Colossal enhancement of spin–orbit coupling in weakly hydrogenated graphene

• Published in: Nature physics Vol. 9; no. 5; pp. 284 - 287
• Main Authors: Balakrishnan, Jayakumar, Kok Wai Koon, Gavin, Jaiswal, Manu, Castro Neto, A. H., Özyilmaz, Barbaros
• Format: Journal Article
• Language: English
• Published: London Nature Publishing Group UK 01.05.2013; Nature Publishing Group
• Subjects: 639/301/357/918; 639/766/1130; 639/766/119/1001; Atomic; Bonding; Classical and Continuum Physics; Complex Systems; Condensed Matter Physics; Conversion; Covalence; Electronics; Graphene; Hydrogen atoms; Hydrogenation; letter; Localization; Magnetic fields; Mathematical and Computational Physics; Molecular; Optical and Plasma Physics; Orbits; Physics; Spinning; Theoretical
• ISSN: 1745-2473; 1745-2481
• DOI: 10.1038/nphys2576

Graphene may be set to revolutionize electronics, but its small spin–orbit coupling limits its potential in spintronics. It is now shown, however, that adding hydrogen atoms can greatly enhance the magnetic properties of graphene. This then enabled the observation of the spin Hall effect, essential for controlling spin currents. Graphene’s extremely small intrinsic spin–orbit (SO) interaction 1 makes the realization of many interesting phenomena such as topological/quantum spin Hall states 2 , 3 and the spin Hall effect 4 (SHE) practically impossible.
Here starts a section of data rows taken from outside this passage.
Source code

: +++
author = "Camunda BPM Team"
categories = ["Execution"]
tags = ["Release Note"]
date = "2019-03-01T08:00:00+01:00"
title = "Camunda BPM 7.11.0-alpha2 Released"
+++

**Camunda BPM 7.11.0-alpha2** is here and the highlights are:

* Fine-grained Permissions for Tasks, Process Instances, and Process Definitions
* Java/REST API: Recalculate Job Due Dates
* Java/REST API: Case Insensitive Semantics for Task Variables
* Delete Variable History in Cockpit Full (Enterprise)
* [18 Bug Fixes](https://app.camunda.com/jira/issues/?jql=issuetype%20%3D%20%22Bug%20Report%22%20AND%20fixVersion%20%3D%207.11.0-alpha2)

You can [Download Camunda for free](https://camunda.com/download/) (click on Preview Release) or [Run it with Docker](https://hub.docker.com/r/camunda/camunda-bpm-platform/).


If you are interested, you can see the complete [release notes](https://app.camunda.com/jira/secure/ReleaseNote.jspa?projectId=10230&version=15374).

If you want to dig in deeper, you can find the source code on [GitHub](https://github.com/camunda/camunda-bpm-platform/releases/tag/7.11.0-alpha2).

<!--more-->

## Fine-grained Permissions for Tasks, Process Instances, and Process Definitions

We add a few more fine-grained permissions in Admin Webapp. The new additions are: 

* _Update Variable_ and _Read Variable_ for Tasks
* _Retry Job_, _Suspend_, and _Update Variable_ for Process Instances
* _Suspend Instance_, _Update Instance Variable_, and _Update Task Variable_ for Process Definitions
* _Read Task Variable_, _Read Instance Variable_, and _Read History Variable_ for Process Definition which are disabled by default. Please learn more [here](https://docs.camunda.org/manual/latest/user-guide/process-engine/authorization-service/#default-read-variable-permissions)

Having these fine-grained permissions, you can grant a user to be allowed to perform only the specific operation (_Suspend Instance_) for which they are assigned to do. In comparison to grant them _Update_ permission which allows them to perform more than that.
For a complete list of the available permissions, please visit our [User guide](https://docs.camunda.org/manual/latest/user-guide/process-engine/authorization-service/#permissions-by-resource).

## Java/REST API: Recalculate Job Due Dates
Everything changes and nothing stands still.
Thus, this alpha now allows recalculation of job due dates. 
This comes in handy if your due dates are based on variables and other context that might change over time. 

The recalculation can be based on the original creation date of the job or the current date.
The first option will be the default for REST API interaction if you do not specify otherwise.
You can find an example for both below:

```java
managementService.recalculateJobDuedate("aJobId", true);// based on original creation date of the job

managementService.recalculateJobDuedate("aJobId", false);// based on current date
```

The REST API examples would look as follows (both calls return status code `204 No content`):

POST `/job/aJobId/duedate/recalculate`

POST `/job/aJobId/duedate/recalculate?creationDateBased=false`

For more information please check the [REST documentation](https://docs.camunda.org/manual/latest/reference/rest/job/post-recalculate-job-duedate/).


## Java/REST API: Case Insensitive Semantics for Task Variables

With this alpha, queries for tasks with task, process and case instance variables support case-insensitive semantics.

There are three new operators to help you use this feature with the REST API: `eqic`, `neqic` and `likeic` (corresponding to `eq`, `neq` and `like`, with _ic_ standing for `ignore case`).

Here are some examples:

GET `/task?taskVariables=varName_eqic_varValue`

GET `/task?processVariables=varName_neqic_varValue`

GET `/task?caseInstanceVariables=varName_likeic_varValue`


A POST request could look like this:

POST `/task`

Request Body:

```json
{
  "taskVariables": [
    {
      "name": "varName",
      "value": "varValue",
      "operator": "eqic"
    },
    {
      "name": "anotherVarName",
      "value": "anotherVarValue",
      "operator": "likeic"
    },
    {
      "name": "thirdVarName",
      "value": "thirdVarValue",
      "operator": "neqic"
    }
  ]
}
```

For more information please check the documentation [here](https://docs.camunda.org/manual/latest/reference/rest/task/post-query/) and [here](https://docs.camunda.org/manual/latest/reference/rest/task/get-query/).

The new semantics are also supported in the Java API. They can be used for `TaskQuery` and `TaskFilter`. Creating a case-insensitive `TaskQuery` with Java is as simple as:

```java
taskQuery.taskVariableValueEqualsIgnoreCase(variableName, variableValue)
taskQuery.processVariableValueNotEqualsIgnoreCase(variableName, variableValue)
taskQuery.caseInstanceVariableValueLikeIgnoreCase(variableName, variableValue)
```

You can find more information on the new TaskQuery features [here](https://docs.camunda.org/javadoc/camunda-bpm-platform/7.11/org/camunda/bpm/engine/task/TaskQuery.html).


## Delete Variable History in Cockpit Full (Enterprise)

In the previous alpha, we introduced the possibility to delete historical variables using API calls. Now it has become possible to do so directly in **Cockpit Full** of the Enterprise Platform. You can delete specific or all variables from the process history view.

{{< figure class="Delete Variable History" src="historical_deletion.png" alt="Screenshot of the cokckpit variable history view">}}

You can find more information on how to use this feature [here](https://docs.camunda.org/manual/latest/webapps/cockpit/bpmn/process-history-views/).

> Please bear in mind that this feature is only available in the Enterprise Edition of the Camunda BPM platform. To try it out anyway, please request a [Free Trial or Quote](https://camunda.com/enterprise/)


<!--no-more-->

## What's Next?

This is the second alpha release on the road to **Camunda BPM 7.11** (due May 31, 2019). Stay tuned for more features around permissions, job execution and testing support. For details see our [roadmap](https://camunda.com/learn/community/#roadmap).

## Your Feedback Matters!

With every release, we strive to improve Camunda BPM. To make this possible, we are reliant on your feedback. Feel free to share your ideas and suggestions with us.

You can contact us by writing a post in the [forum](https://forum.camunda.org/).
Recently, it was predicted 1 , 5 , 6 , 7 that the introduction of adatoms in graphene would enhance the SO interaction by the conversion of sp 2 to sp 3 bonds. However, introducing adatoms and yet keeping graphene metallic, that is, without creating electronic (Anderson) localization 8 , is experimentally challenging. Here, we show that the controlled addition of small amounts of covalently bonded hydrogen atoms is sufficient to induce a colossal enhancement of the SO interaction by three orders of magnitude. This results in a SHE at zero external magnetic fields at room temperature, with non-local spin signals up to 100 Ω; orders of magnitude larger than in metals 9 . The non-local SHE is, further, directly confirmed by Larmor spin-precession measurements. From this and the length dependence of the non-local signal we extract a spin relaxation length of ∼1 μm, a spin relaxation time of ∼ 90 ps and a SO strength of 2.5 meV.